The loss of earnings from excluding disabled people from the workforce is estimated at over 9 billion dirhams, said a researcher at the National Institute of Statistics and Applied Economics (INSEA) in Rabat.
This figure represents about 2% of Morocco's GDP in 2004, added Mr. Touhami Abdelkhalek, statistician and professor at INSEA, who presented a report on the cost of excluding disabled people on the sidelines of a conference on the economic and social cost of exclusion and the bill to strengthen the rights of disabled people, organized Wednesday in Rabat by the Collective for the Promotion of the Rights of Disabled People.

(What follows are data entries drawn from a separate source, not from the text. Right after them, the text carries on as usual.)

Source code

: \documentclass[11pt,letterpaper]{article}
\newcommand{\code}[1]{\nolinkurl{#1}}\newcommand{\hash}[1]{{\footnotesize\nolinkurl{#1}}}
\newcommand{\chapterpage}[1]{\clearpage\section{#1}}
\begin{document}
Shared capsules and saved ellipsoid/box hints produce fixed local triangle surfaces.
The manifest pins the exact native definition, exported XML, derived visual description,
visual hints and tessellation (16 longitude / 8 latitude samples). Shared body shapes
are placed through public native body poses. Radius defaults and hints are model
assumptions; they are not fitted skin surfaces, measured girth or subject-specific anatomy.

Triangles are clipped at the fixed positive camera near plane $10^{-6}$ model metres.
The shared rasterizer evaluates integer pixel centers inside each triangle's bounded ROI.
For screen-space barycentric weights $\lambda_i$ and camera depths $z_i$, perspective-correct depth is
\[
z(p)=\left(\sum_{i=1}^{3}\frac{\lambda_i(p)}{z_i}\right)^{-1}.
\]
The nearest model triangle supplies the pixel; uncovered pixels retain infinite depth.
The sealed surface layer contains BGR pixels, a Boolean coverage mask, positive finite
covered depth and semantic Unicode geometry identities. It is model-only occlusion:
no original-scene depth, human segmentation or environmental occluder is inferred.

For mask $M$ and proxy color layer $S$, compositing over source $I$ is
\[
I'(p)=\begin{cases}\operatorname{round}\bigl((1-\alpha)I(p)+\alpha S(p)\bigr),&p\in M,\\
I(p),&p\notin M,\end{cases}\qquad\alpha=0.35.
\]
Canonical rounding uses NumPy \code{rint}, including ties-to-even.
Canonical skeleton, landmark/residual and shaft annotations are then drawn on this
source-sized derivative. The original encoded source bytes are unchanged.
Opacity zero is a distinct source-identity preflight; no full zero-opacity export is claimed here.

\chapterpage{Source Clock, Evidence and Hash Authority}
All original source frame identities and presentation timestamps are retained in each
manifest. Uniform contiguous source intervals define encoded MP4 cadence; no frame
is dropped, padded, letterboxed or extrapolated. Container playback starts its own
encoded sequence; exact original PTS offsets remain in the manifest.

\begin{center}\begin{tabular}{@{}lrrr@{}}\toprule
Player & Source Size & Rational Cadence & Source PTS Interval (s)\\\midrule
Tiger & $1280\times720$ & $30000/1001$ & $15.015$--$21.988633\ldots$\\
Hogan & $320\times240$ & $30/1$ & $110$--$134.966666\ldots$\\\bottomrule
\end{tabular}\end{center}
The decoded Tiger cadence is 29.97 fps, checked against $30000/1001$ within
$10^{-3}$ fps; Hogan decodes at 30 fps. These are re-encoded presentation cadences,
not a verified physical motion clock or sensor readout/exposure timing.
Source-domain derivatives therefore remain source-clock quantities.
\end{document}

For his part, the president of the Collective, Mohamed El khadiri, said that this conference is part of the Collective's activities which aim "to raise questions about the government's obligations" in terms of strengthening the rights of disabled people within the framework of its international commitments through, in particular, the ratification of the international convention on the rights of disabled people.

This meeting, he added, is also an opportunity to assess Morocco's achievements in terms of the rights of disabled people in the light of these obligations, stating that in this area, the laws must be designed in accordance with human rights, far from any discrimination against this social category.

This meeting, organized under the theme "The adoption of the law to promote the rights of disabled people, a fundamental claim", aimed to highlight the loss of earnings in terms of the economic, social and political cost caused by the exclusion of this social category in Morocco.

It also aimed to present the initiatives that disabled people intend to undertake to put the issue of promoting the rights of older people on the political agenda.